Car insurance – it’s a numbers game, but just how are premiums calculated?


How car insurance premiums are calculated

It’s a real sign of adulthood when you find yourself discussing how much you pay for your car insurance with your friends instead of how much you paid for last night’s drinks.

The car insurance discussion usually leads to outrage on someone’s part that they’re paying way more than everybody else. So, why is it that some pay more than others for car insurance when there is seemingly not much separating the two drivers? And how can you go about lowering your premium? Let’s investigate and get you some answers to these very pertinent questions.

How are car insurance premiums calculated? 

Instead of delving into actuarial territory and attempting to explain logarithms — which will most likely leave both you and us extremely confused — we’re going to keep it simple.

In Australia and New Zealand, car insurance companies tend to arrive at a premium specific to you based on the followingfactors:

Age — being older is completely favourable when it comes to car insurance premiums. The older you are, the more experience you have and, therefore, the less likely you are to be in an accident.

Residence — if you live in a safe suburb (where your car is likely to spend most of its time) that is statistically less prone to theft, your premium will be lower. If you live in dodge central, expect to pay a higher premium.

Parking — if your car is parked in a garage overnight, your premium goes down. If it’s parked on the street overnight, your premium goes up.

The car itself — there are so many things to take into account here. For starters, if your car has safety features, your premium will be lower. There’s also a delicate balance to be had between older cars that are more prone to accidents but are cheaper to replace and newer cars that are less prone to accidents but are more expensive to replace. Certain makes and models of cars are also more expensive to insure due to the common profile of those who drive them, as well as the expensive nature of their parts to repair. Manual cars are also cheaper to insure than automatics.

Driving history — the fewer claims you’ve made in the past, the lower the insurance premium you can expect to pay.

It pays to be a woman

 Women get a pretty raw deal in so many areas of life, so let’s all take this minor win and run with it. While it might seem that cars and anything related to them tend to be claimed by men as standard masculine territory, when it comes to car insurance premiums, it’s the women who typically have the upper hand.

While men may not like to admit it, women are statistically much safer drivers. Women are a far more pleasing prospect to car insurance companies because they are typically less costly to insure — meaning, they make fewer claims.

While both men and women get into car accidents, the statistics show that women are still involved in fewer car accidents than men and that accidents involving women are typically less costly than those involving men.

Men are also deemed a higher risk as they have been shown to be more likely to drink and drive, take drugs and drive, speed, take risks on the road, suffer from road rage and elect not to wear a seatbelt. So, basically, men are more likely than women to do dumb things when they get behind the wheel.

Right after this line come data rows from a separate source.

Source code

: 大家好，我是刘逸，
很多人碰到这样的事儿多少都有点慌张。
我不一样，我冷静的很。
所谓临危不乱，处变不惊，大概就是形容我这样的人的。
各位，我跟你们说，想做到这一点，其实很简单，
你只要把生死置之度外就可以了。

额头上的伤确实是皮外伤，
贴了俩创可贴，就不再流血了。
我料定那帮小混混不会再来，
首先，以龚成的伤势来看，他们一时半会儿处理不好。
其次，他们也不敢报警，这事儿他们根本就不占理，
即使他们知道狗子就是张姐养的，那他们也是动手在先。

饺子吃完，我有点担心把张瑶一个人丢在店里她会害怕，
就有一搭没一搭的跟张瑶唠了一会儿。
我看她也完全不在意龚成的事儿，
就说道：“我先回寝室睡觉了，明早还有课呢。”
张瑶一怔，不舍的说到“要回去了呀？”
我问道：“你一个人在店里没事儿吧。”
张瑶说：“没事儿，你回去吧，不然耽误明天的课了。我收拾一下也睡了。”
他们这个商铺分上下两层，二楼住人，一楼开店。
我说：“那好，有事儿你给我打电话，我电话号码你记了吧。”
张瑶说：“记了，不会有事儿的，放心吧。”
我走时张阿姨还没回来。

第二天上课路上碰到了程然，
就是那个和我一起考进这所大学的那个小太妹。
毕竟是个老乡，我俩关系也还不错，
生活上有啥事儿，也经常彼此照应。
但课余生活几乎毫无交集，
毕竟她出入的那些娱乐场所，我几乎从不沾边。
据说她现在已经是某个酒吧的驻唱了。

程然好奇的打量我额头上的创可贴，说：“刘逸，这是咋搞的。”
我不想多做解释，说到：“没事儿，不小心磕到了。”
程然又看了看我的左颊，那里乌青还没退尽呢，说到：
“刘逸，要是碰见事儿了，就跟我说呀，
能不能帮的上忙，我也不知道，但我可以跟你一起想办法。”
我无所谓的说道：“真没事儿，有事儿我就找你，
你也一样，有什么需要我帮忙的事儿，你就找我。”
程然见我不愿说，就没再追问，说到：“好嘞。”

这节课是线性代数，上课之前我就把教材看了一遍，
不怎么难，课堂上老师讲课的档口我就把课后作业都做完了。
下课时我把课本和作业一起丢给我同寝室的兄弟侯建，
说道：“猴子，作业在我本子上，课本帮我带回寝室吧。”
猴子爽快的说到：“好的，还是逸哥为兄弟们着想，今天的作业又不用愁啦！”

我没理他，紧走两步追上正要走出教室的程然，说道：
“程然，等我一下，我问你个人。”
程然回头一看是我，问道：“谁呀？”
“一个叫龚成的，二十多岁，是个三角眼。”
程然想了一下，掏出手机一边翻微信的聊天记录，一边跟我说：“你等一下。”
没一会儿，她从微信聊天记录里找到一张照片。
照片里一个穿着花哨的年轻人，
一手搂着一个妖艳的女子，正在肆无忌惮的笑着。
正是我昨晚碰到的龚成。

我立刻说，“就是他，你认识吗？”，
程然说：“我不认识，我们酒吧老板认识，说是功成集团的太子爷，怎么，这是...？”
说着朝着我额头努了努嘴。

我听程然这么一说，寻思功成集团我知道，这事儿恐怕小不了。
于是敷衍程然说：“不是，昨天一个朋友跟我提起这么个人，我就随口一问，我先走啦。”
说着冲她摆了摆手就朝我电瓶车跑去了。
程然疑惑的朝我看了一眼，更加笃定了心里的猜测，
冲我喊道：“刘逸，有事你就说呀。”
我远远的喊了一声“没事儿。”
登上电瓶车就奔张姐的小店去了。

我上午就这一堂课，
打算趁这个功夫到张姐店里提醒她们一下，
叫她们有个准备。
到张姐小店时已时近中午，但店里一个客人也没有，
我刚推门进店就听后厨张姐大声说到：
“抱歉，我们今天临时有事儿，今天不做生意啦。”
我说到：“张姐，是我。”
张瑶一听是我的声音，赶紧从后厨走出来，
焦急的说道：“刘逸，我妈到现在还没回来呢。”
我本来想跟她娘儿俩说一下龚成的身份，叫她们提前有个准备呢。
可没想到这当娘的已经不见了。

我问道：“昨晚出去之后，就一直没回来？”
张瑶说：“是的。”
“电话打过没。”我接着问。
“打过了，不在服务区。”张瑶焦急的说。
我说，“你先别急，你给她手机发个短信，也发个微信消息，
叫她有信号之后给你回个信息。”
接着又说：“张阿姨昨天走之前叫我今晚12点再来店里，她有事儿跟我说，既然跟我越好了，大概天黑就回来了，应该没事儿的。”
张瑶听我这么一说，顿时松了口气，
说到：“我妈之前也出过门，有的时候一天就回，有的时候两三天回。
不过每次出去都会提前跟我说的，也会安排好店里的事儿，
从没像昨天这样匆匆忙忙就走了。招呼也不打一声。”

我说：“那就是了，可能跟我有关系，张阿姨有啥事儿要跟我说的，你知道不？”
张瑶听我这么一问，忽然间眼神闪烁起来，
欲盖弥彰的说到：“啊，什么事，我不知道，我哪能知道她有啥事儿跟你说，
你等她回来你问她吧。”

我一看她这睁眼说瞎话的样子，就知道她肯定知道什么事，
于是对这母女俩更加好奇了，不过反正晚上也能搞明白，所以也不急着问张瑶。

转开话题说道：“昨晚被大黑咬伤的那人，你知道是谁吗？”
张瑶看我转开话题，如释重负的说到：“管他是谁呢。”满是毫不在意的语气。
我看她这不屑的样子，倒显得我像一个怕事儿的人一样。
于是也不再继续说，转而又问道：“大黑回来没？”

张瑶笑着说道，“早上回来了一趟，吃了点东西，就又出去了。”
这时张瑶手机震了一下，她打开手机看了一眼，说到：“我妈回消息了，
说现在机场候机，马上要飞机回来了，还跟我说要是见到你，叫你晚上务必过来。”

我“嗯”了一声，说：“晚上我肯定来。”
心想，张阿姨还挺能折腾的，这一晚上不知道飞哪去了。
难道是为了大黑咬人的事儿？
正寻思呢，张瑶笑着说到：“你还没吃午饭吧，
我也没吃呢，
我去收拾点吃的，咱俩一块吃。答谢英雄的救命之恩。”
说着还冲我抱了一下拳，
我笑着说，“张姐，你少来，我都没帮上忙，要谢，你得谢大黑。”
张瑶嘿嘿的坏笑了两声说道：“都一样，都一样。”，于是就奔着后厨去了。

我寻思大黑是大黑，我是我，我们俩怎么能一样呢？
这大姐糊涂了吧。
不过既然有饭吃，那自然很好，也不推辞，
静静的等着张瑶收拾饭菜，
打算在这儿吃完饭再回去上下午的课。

So let’s all put that age-old argument of whether men or women are better drivers to rest, shall we? The insurance premiums have spoken.

Other than being born female, how else can I lower my premium?

 The list of factors that goes into determining your premium is a great place to start when it comes to lowering how much you pay to insure your car.

While you can’t do much about your age or gender, there are some things that are within your control. Where you live is something that will likely be influenced by a number of factors, but the next time you move, consider how where you’re moving to will influence your insurance premium — is it a relatively safe neighbourhood or is it prone to theft? What are the options for where your car will be parked overnight? Will the likely higher cost of buying or renting in a safer suburb where there is secure parking be offset by the lower car insurance premium over time?

When you’re purchasing a car, make a smart decision from an insurance perspective. Assess the safety features and find out how hard or expensive it will be to replace parts and repair. Give consideration to how the other factors when coupled with the type of car you choose to purchase will affect your insurance premium (for example, a 21-year-old male who buys a Holden Monaro can expect to pay an arm and a leg for insurance).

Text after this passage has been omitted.